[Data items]
==================================================

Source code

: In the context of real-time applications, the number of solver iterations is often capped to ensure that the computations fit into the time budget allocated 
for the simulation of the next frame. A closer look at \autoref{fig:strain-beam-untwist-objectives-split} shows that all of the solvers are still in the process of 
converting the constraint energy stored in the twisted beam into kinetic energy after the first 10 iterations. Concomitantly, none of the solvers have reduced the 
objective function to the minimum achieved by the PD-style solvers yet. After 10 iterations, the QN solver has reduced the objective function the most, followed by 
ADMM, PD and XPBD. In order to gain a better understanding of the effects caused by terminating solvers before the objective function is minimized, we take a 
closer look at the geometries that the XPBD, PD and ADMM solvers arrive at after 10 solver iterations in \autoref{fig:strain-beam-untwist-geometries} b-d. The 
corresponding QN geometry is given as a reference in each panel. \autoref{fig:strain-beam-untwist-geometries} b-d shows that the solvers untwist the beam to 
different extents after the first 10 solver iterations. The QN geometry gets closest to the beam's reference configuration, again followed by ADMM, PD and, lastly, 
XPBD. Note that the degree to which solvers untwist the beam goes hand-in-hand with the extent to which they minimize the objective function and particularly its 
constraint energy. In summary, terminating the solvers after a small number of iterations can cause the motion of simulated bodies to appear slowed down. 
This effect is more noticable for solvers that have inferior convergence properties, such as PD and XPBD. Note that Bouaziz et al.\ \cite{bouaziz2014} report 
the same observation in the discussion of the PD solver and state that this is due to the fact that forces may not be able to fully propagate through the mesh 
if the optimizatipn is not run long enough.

==================================================

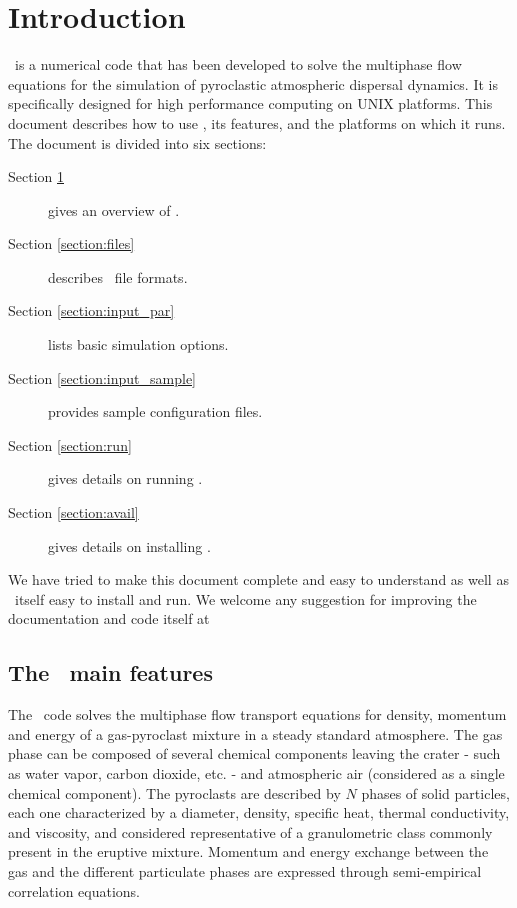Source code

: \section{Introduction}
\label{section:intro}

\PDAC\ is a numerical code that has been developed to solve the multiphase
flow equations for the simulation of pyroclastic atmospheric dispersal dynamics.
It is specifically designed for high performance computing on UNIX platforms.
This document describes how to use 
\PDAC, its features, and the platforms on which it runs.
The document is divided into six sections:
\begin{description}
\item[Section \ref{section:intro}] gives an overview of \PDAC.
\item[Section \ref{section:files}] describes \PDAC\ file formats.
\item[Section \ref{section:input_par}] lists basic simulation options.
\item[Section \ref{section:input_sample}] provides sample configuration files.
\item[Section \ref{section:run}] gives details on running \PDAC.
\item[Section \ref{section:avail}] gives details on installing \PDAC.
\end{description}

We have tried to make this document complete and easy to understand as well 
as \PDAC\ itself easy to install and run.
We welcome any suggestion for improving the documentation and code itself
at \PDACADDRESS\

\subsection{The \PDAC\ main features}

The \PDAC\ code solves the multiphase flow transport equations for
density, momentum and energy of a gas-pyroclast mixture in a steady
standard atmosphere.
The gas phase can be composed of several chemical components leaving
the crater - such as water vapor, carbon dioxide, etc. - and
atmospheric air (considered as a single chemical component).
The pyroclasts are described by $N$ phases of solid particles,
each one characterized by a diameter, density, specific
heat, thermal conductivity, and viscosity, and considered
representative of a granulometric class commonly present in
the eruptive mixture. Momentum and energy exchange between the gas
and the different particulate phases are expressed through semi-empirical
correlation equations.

==================================================

Task to carry out
Among the entries above, copy exactly only the lines starting with the one containing "for the simulation of the" and going through the one containing "corresponding QN geometry", both ends included.

Expected output
for the simulation of the next frame. A closer look at \autoref{fig:strain-beam-untwist-objectives-split} shows that all of the solvers are still in the process of 
converting the constraint energy stored in the twisted beam into kinetic energy after the first 10 iterations. Concomitantly, none of the solvers have reduced the 
objective function to the minimum achieved by the PD-style solvers yet. After 10 iterations, the QN solver has reduced the objective function the most, followed by 
ADMM, PD and XPBD. In order to gain a better understanding of the effects caused by terminating solvers before the objective function is minimized, we take a 
closer look at the geometries that the XPBD, PD and ADMM solvers arrive at after 10 solver iterations in \autoref{fig:strain-beam-untwist-geometries} b-d. The 
corresponding QN geometry is given as a reference in each panel. \autoref{fig:strain-beam-untwist-geometries} b-d shows that the solvers untwist the beam to 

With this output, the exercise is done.